> **ABOUT THIS EXERCISE**
Exactly the lines from the start of the data through the line containing "# Test on Proportion" should be output, with both ends kept and nothing added.

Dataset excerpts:
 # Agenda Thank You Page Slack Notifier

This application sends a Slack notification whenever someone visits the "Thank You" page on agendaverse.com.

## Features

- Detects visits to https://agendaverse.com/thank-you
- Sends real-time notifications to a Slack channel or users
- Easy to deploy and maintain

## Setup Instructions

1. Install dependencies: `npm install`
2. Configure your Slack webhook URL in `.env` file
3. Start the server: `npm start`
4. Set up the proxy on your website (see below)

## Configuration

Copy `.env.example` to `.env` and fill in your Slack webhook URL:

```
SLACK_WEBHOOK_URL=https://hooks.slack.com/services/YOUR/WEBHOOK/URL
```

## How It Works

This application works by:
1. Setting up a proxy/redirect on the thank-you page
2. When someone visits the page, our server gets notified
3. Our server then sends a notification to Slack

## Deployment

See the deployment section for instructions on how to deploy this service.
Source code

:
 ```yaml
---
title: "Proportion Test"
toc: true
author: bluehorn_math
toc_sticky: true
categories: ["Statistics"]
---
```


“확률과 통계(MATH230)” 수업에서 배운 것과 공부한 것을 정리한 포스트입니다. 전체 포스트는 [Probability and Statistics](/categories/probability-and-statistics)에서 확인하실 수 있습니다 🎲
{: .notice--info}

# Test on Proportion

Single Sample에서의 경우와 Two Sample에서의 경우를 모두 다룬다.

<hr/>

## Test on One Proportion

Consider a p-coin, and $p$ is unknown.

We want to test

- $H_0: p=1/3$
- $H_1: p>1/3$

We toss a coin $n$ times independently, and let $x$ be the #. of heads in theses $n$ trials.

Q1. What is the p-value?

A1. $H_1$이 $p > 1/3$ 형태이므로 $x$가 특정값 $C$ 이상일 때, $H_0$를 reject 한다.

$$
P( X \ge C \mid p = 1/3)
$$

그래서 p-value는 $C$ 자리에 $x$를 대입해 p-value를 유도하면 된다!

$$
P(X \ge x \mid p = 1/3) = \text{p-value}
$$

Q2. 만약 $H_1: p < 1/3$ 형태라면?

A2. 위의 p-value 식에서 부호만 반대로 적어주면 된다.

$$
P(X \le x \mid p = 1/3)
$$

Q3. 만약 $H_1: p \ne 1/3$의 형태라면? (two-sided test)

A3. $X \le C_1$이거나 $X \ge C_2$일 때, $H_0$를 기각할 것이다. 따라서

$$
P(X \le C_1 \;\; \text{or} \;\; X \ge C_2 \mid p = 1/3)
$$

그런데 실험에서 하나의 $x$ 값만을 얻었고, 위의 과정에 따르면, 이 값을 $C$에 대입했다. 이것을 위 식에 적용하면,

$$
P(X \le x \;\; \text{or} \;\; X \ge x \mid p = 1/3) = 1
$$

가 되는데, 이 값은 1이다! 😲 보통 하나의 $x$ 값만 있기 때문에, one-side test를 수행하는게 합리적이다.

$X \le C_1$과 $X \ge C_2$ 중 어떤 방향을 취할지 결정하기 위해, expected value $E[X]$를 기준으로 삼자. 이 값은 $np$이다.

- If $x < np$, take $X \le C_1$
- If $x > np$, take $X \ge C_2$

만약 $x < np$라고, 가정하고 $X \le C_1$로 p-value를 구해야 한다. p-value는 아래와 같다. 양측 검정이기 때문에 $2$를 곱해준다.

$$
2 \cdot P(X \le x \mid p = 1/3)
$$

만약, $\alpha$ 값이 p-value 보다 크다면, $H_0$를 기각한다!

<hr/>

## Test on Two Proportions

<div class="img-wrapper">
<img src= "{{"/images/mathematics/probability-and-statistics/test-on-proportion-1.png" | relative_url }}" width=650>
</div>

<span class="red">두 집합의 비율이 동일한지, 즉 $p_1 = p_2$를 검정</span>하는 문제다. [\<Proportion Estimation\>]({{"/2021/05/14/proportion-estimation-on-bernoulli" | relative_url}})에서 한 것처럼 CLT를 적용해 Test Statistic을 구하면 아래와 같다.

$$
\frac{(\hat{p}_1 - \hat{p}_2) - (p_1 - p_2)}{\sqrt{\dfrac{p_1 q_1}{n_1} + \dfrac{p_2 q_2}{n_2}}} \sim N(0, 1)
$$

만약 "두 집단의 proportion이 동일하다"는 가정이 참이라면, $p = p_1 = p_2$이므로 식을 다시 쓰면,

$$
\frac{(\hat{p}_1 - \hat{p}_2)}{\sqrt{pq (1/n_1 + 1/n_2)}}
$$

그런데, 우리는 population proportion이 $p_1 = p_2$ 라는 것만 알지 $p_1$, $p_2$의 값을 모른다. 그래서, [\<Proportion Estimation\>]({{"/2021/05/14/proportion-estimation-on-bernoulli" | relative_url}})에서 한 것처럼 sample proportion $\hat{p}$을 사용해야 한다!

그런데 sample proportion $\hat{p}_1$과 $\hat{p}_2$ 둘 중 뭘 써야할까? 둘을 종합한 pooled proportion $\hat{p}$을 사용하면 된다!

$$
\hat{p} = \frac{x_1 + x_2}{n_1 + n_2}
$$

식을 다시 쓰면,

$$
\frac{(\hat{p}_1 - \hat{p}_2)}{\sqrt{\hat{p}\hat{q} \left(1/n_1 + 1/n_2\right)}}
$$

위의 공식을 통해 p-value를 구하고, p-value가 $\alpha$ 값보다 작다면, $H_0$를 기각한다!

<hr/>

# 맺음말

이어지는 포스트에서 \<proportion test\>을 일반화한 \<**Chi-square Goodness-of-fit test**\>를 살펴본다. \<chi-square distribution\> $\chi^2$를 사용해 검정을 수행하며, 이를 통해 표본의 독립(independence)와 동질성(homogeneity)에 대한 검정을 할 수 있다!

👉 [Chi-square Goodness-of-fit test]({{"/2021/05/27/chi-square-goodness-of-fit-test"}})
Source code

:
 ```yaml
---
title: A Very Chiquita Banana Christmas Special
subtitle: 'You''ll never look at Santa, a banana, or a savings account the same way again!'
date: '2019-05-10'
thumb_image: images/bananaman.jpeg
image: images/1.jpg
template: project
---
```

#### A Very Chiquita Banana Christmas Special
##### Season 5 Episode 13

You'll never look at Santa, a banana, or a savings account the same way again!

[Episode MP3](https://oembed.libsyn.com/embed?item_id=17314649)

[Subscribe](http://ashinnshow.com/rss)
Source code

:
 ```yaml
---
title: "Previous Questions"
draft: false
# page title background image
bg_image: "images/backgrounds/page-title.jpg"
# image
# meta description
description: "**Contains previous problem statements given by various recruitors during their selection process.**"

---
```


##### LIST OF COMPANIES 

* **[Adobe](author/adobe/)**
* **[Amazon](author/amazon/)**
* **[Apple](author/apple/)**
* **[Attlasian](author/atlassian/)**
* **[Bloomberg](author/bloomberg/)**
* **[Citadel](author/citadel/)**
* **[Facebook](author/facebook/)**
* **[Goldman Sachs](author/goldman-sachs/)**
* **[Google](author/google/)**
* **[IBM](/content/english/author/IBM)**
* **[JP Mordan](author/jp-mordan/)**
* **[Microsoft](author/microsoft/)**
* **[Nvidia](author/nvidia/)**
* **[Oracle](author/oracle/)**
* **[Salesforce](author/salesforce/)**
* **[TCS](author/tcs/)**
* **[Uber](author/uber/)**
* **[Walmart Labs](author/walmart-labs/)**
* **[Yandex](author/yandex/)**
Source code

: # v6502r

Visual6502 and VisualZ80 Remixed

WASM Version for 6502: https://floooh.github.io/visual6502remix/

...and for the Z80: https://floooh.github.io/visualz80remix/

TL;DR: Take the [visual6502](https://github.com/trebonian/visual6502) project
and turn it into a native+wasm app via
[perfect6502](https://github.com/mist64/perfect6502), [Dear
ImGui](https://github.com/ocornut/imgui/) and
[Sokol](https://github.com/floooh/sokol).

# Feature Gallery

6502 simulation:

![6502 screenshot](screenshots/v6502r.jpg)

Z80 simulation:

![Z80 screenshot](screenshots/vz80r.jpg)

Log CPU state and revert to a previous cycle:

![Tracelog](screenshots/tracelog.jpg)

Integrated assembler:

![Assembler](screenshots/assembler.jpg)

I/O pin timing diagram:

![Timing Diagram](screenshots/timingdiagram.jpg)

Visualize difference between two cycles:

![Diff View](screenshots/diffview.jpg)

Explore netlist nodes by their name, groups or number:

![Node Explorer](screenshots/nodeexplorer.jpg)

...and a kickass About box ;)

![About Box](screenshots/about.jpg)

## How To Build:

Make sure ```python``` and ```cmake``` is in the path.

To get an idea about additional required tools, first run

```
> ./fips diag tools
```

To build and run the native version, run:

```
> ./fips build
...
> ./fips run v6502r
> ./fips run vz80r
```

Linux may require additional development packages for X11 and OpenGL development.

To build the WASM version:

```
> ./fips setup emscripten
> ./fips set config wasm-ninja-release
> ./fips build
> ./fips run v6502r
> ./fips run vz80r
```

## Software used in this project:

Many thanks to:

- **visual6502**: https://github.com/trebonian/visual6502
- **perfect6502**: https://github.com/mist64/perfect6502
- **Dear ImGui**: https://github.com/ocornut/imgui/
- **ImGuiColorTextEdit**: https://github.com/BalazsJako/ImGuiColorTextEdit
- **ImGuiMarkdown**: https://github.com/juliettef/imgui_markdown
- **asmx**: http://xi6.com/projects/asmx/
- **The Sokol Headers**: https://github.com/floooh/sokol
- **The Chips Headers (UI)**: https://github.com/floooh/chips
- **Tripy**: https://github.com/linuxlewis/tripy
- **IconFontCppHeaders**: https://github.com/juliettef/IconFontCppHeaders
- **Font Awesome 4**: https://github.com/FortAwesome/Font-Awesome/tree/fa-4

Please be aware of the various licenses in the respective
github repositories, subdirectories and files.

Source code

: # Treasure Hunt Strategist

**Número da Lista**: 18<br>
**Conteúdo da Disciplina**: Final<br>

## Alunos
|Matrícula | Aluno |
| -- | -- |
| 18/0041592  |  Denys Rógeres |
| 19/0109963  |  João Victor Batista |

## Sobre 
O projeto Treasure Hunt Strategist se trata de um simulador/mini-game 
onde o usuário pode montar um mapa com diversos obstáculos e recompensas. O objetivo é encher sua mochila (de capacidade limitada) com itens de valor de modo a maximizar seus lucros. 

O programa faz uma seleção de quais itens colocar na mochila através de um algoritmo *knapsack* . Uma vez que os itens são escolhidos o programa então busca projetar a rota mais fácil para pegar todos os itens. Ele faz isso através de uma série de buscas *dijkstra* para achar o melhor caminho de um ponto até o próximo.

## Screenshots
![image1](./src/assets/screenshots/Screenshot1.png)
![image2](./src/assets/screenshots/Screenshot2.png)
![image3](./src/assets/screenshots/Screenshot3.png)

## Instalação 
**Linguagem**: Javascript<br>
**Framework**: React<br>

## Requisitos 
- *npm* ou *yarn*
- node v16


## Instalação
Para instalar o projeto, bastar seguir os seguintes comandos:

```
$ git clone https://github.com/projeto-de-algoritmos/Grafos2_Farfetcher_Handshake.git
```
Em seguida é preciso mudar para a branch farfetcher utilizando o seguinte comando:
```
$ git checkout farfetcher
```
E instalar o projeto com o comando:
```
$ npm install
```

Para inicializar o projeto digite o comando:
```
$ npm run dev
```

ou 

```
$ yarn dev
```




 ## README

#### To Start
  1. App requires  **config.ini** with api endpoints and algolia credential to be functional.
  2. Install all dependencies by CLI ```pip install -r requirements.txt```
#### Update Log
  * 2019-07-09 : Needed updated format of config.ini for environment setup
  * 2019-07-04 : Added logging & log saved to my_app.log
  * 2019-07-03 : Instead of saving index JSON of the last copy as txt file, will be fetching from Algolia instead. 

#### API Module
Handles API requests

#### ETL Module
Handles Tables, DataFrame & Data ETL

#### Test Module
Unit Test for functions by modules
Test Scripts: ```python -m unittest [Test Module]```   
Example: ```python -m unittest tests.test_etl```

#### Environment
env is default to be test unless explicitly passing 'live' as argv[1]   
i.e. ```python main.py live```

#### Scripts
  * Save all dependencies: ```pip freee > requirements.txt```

> **ANSWER TO THE PROBLEM**
 # Agenda Thank You Page Slack Notifier

This application sends a Slack notification whenever someone visits the "Thank You" page on agendaverse.com.

## Features

- Detects visits to https://agendaverse.com/thank-you
- Sends real-time notifications to a Slack channel or users
- Easy to deploy and maintain

## Setup Instructions

1. Install dependencies: `npm install`
2. Configure your Slack webhook URL in `.env` file
3. Start the server: `npm start`
4. Set up the proxy on your website (see below)

## Configuration

Copy `.env.example` to `.env` and fill in your Slack webhook URL:

```
SLACK_WEBHOOK_URL=https://hooks.slack.com/services/YOUR/WEBHOOK/URL
```

## How It Works

This application works by:
1. Setting up a proxy/redirect on the thank-you page
2. When someone visits the page, our server gets notified
3. Our server then sends a notification to Slack

## Deployment

See the deployment section for instructions on how to deploy this service.
Source code

:
 ```yaml
---
title: "Proportion Test"
toc: true
author: bluehorn_math
toc_sticky: true
categories: ["Statistics"]
---
```


“확률과 통계(MATH230)” 수업에서 배운 것과 공부한 것을 정리한 포스트입니다. 전체 포스트는 [Probability and Statistics](/categories/probability-and-statistics)에서 확인하실 수 있습니다 🎲
{: .notice--info}

# Test on Proportion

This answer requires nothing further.